王泰上前几步,一把拉住了就要离去的王浩,就向里面走去。
“王浩,别急着走,咱们兄弟进去说话。”
“你现在当我是兄弟了,怎么以前不这样?”
“以前是我年少无知,你不会真生气了吧?”
“你是我堂弟,我怎么不会让着点!不过,可是你说的,欠的银子你还,你可不能抵赖!”
王浩虽然嘴上抗拒,身体却很诚实,王泰几乎没有用力,王浩就半推半就,迈进了大门。
潜意识里,一个以为另外一个还是桀骜不驯、豪爽义气的大傻子,另外一个却已经今非昔比,换了人间。

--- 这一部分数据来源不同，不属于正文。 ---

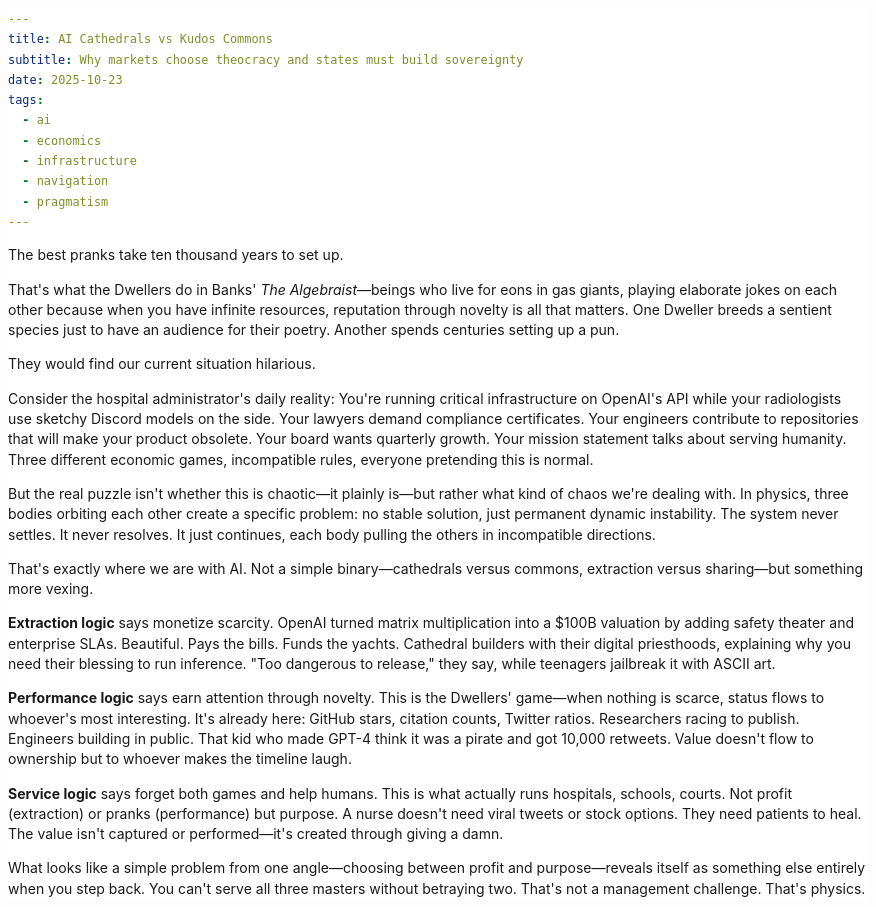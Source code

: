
 ```yaml
---
title: AI Cathedrals vs Kudos Commons
subtitle: Why markets choose theocracy and states must build sovereignty
date: 2025-10-23
tags:
  - ai
  - economics
  - infrastructure
  - navigation
  - pragmatism
---
```


The best pranks take ten thousand years to set up.

That's what the Dwellers do in Banks' *The Algebraist*—beings who live for eons in gas giants, playing elaborate jokes on each other because when you have infinite resources, reputation through novelty is all that matters. One Dweller breeds a sentient species just to have an audience for their poetry. Another spends centuries setting up a pun.

They would find our current situation hilarious.

Consider the hospital administrator's daily reality: You're running critical infrastructure on OpenAI's API while your radiologists use sketchy Discord models on the side. Your lawyers demand compliance certificates. Your engineers contribute to repositories that will make your product obsolete. Your board wants quarterly growth. Your mission statement talks about serving humanity. Three different economic games, incompatible rules, everyone pretending this is normal.

But the real puzzle isn't whether this is chaotic—it plainly is—but rather what kind of chaos we're dealing with. In physics, three bodies orbiting each other create a specific problem: no stable solution, just permanent dynamic instability. The system never settles. It never resolves. It just continues, each body pulling the others in incompatible directions.

That's exactly where we are with AI. Not a simple binary—cathedrals versus commons, extraction versus sharing—but something more vexing.

**Extraction logic** says monetize scarcity. OpenAI turned matrix multiplication into a $100B valuation by adding safety theater and enterprise SLAs. Beautiful. Pays the bills. Funds the yachts. Cathedral builders with their digital priesthoods, explaining why you need their blessing to run inference. "Too dangerous to release," they say, while teenagers jailbreak it with ASCII art.

**Performance logic** says earn attention through novelty. This is the Dwellers' game—when nothing is scarce, status flows to whoever's most interesting. It's already here: GitHub stars, citation counts, Twitter ratios. Researchers racing to publish. Engineers building in public. That kid who made GPT-4 think it was a pirate and got 10,000 retweets. Value doesn't flow to ownership but to whoever makes the timeline laugh.

**Service logic** says forget both games and help humans. This is what actually runs hospitals, schools, courts. Not profit (extraction) or pranks (performance) but purpose. A nurse doesn't need viral tweets or stock options. They need patients to heal. The value isn't captured or performed—it's created through giving a damn.

What looks like a simple problem from one angle—choosing between profit and purpose—reveals itself as something else entirely when you step back. You can't serve all three masters without betraying two. That's not a management challenge. That's physics.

王泰和王浩几人进去,几个护院面面相觑,壮汉摇了摇头。
“王泰这个傻子,还是这么好骗!”
“官宦子弟,谁叫人家有钱!就是这么豪横,就是这么任性!”
大门虽无特色,里面却是雕梁画栋,厚重而有质感的地毯,古色古香的家具,墙上的字画,精美的花瓶和酒具,锦衣华服的豪强官绅、富商巨贾,香风扑鼻、巧笑嫣然的妙龄女子……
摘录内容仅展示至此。